Exercise input
◇ ◇ ◇ ◇ ◇
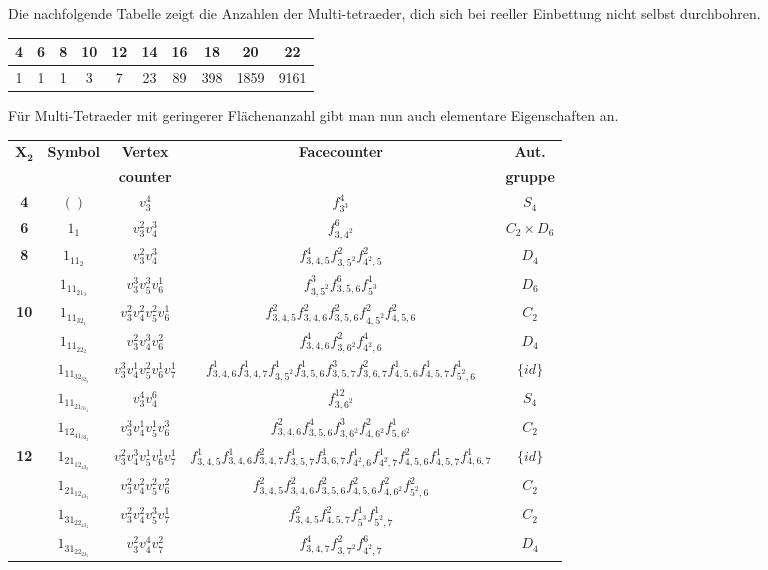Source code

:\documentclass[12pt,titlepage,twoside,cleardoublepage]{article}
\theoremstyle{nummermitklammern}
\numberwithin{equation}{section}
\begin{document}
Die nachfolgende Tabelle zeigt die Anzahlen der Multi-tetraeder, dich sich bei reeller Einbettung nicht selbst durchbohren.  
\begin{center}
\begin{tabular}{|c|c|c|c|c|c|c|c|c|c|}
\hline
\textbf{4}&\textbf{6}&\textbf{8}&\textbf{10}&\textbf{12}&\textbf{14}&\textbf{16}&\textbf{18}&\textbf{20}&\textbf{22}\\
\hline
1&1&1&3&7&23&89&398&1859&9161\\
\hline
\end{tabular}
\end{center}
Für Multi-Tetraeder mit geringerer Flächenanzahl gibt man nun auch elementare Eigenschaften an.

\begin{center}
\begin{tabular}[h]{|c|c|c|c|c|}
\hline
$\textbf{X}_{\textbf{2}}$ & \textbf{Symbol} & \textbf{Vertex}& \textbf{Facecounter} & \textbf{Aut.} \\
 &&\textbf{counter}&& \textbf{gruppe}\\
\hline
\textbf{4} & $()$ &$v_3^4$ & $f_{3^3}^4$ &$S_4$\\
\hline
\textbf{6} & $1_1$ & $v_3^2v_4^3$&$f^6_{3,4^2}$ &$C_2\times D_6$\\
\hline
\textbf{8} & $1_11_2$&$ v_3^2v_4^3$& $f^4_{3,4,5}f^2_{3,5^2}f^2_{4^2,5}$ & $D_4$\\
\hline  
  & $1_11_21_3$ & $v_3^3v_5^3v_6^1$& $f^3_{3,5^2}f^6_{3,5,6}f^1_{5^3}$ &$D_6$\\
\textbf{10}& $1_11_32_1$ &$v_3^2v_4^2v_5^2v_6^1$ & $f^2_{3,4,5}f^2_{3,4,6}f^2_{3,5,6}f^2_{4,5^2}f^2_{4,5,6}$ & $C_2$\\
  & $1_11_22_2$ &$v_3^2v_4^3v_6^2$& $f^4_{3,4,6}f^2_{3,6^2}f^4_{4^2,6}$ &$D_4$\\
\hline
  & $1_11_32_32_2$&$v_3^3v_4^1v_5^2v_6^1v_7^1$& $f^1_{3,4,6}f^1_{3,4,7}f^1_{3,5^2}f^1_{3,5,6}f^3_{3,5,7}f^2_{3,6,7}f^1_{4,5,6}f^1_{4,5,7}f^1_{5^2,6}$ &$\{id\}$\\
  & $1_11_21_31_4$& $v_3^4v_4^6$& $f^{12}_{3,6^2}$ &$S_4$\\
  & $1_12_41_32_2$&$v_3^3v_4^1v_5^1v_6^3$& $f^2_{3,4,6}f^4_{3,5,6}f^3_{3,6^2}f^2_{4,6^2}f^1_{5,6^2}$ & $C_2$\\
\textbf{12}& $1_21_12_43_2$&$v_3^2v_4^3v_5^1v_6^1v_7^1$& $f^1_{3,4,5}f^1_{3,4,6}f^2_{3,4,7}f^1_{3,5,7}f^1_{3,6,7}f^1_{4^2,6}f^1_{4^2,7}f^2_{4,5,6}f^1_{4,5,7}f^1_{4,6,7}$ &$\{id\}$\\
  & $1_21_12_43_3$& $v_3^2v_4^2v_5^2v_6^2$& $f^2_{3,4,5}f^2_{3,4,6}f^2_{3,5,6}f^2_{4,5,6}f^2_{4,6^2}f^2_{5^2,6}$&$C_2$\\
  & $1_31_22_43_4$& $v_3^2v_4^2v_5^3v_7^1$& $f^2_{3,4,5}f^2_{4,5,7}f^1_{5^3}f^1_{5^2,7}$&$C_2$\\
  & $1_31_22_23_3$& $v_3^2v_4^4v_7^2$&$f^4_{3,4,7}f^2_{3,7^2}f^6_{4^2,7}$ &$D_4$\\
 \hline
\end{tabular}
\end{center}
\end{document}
◇ ◇ ◇ ◇ ◇
How to complete this task
Only a number is wanted here: how many lines of the records above include the string "Multi"?

Worked solution
2